Walter, a young boy with physical and mental disabilities, walks with his mother to a local railway bridge to watch steam trains pass by. Unnoticed by Walter, however, his mother leaves him unattended on top of the bridge. Later, she turns back, hoping to find her disabled son has fallen to his death. Discovering he has not, she rushes back to sweep him up in her arms.
Some years pass. Now a young man, Walter is subjected to teasing, bullying and impatience from his packing factory co-workers, and given little support from his silent and distant father. In the workplace he is tolerated, even liked by some, but when he becomes confused and angry, ripping a box to pieces, a crowd of colleagues try to calm him by asking what he'll watch on television that evening, to which he responds by parodying a sports programme. His excitement and the crowd's baying response create such noise that the warehouse supervisor yells for silence.
Walter develops a strong bond with his father's pigeons. After his father's death he spends more and more time tending to their needs. His mother responds to her husband's death by continuing her routine of care for Walter - this amounts to brusque exchanges and expounding her heartfelt belief that their lives have been a kind of punishment.
Some days later Walter wakes and calls out for his mother. There is no reply. He runs downstairs to check the calendar. He returns upstairs and finds his mother in her bed. She has died in her sleep. He fetches a pan of water and pours it onto her face; eventually he realises she will not be waking up again.
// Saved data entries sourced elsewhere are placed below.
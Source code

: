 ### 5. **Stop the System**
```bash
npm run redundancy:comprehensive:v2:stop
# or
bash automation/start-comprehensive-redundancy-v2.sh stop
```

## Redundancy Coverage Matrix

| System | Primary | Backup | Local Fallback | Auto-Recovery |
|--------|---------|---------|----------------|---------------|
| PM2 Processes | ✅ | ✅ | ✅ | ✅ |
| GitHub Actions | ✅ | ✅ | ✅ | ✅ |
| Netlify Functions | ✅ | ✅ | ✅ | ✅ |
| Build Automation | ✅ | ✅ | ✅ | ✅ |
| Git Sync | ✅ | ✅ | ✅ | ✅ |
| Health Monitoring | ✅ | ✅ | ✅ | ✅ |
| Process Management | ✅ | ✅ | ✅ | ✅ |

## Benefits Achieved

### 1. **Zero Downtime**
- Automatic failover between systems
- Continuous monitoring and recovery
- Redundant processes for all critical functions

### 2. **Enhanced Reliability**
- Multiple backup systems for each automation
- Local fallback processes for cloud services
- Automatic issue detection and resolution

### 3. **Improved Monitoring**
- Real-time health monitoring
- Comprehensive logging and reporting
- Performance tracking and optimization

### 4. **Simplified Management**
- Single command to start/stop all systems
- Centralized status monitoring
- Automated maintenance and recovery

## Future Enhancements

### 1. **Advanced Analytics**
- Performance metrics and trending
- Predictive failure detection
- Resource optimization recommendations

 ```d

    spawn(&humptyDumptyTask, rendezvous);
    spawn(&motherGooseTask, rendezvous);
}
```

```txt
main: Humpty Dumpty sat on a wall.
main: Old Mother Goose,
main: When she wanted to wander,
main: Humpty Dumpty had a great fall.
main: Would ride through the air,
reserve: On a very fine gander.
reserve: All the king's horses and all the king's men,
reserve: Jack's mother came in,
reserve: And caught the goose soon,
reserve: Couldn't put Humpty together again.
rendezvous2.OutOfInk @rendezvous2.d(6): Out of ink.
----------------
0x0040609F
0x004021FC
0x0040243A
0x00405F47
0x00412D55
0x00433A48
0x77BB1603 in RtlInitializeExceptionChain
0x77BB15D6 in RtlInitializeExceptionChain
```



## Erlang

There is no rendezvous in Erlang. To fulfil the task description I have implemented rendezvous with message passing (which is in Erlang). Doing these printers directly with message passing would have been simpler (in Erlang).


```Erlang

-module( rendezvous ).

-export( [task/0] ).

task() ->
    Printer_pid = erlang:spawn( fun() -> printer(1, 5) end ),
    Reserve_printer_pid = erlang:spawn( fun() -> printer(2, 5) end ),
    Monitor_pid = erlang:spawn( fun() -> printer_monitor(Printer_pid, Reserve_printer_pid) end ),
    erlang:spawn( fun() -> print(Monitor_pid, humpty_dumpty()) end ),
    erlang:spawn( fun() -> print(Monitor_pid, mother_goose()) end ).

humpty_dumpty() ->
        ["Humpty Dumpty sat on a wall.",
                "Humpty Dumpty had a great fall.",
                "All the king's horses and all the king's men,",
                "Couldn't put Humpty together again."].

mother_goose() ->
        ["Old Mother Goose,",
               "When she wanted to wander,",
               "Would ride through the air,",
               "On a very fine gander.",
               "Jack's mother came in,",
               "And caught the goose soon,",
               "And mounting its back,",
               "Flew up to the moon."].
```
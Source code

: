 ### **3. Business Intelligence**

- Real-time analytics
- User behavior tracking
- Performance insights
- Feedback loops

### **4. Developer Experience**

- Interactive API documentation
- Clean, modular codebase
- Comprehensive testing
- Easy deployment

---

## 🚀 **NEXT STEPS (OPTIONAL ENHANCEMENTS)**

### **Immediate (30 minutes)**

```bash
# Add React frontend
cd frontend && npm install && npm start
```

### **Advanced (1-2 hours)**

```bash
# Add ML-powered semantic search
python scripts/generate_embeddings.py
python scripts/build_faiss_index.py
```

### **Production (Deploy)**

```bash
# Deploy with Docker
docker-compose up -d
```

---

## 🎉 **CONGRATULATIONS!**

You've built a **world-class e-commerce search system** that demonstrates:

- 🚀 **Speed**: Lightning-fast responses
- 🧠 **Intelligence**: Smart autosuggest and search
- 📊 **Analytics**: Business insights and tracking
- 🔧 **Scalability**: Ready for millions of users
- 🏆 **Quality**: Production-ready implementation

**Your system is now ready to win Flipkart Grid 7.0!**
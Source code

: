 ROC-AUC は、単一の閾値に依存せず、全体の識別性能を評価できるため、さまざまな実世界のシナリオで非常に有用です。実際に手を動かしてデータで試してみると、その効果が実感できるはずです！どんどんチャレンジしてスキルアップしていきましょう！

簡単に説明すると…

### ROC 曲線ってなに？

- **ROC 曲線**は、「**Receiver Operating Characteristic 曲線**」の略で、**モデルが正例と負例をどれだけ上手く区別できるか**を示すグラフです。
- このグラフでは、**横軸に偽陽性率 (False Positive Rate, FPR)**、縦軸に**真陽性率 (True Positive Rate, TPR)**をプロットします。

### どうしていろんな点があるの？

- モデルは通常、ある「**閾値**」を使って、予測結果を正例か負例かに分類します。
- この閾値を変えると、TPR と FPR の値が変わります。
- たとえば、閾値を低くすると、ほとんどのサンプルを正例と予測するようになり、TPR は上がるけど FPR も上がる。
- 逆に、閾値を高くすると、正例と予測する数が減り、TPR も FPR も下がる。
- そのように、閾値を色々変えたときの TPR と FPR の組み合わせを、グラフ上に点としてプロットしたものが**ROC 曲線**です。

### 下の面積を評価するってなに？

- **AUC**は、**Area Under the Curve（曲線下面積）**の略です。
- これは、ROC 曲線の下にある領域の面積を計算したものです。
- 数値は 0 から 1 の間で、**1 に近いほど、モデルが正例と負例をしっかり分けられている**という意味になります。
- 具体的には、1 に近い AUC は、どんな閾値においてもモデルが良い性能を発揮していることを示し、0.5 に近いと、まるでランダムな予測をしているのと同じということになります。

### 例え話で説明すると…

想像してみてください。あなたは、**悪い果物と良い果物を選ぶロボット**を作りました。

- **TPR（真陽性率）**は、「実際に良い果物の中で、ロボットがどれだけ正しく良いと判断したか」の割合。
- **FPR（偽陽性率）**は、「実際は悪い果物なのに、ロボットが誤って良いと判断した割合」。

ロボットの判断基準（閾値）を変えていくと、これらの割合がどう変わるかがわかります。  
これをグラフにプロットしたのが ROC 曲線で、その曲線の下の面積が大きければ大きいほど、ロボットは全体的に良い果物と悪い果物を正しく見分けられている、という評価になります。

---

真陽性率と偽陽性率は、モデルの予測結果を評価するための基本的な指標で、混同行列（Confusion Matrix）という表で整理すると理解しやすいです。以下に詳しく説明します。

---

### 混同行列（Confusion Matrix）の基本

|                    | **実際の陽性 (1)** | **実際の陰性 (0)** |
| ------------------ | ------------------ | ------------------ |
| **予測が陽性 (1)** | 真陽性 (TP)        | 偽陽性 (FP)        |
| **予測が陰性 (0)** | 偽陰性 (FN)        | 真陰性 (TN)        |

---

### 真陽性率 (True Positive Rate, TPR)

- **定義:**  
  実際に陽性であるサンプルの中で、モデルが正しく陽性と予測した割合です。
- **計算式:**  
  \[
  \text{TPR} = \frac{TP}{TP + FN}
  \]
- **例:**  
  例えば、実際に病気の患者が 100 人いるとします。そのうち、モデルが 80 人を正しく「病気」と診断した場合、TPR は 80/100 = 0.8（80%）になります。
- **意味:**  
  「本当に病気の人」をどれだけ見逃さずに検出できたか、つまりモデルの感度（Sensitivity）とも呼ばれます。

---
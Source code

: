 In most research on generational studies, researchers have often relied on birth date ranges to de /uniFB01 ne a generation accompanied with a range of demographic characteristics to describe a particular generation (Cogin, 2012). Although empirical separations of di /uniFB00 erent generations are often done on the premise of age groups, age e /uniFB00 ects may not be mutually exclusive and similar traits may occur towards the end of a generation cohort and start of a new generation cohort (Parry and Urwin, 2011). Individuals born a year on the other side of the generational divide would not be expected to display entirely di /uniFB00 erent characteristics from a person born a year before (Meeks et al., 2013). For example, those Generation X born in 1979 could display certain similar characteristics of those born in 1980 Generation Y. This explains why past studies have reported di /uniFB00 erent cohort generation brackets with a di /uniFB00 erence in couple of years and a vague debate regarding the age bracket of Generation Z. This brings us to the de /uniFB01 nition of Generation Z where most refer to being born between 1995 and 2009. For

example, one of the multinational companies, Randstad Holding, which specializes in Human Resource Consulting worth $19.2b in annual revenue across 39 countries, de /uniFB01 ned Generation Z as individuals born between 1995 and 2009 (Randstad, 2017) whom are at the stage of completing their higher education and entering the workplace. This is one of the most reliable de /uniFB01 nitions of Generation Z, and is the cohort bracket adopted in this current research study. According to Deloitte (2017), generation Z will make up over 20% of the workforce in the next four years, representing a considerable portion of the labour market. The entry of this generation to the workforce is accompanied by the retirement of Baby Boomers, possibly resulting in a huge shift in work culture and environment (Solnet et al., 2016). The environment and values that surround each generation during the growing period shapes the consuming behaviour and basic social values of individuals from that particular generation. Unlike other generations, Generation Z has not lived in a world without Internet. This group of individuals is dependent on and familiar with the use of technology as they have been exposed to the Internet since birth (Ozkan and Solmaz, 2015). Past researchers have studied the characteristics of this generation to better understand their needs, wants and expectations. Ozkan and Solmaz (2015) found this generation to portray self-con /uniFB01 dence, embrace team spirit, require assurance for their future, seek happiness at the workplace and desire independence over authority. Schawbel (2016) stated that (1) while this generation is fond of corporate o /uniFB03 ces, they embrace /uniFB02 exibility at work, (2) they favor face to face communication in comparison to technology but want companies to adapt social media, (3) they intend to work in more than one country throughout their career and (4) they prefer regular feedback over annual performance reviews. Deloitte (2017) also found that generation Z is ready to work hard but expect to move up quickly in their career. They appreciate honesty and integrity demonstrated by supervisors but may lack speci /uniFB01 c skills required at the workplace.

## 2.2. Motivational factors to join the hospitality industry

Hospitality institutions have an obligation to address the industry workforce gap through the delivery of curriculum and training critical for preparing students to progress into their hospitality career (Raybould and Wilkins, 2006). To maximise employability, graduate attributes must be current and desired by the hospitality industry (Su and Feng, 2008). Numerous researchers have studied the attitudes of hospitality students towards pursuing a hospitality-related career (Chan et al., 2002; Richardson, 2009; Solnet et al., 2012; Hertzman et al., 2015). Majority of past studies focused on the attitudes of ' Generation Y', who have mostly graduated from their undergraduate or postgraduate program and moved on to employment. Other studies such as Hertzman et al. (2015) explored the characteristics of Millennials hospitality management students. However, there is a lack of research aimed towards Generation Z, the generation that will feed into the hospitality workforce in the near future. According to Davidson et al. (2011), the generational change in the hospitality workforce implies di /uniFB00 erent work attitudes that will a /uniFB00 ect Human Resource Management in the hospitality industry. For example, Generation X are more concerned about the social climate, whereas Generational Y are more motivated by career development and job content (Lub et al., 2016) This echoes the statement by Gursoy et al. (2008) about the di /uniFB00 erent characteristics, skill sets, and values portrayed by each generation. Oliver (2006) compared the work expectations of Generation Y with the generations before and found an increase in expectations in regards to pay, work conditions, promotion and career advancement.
Now orphaned, Walter is placed in a barely functional institution and surrounded by often highly disturbed patients. On his first night in the ward he is sexually molested; the cries and screams of the other inmates continue long afterwards, creating an eerie chorus which eventually lulls him to sleep.
The nursing staff quickly make use of Walter, realising he is more capable than the other inmates. Nonetheless he seems isolated and out of place in such an extreme environment. As he falls asleep he remembers his father's pigeons, which have become a symbol of freedom for him.
Christmas arrives and, as the local children's choir sings carols, Walter talks to Joseph, one of the nurses, of his hopes to have a baby. Joseph is sympathetic but discouraging, admitting that Walter doesn't deserve his current fate. Walter returns to his seat, to endure the first of many institutionalised Christmases.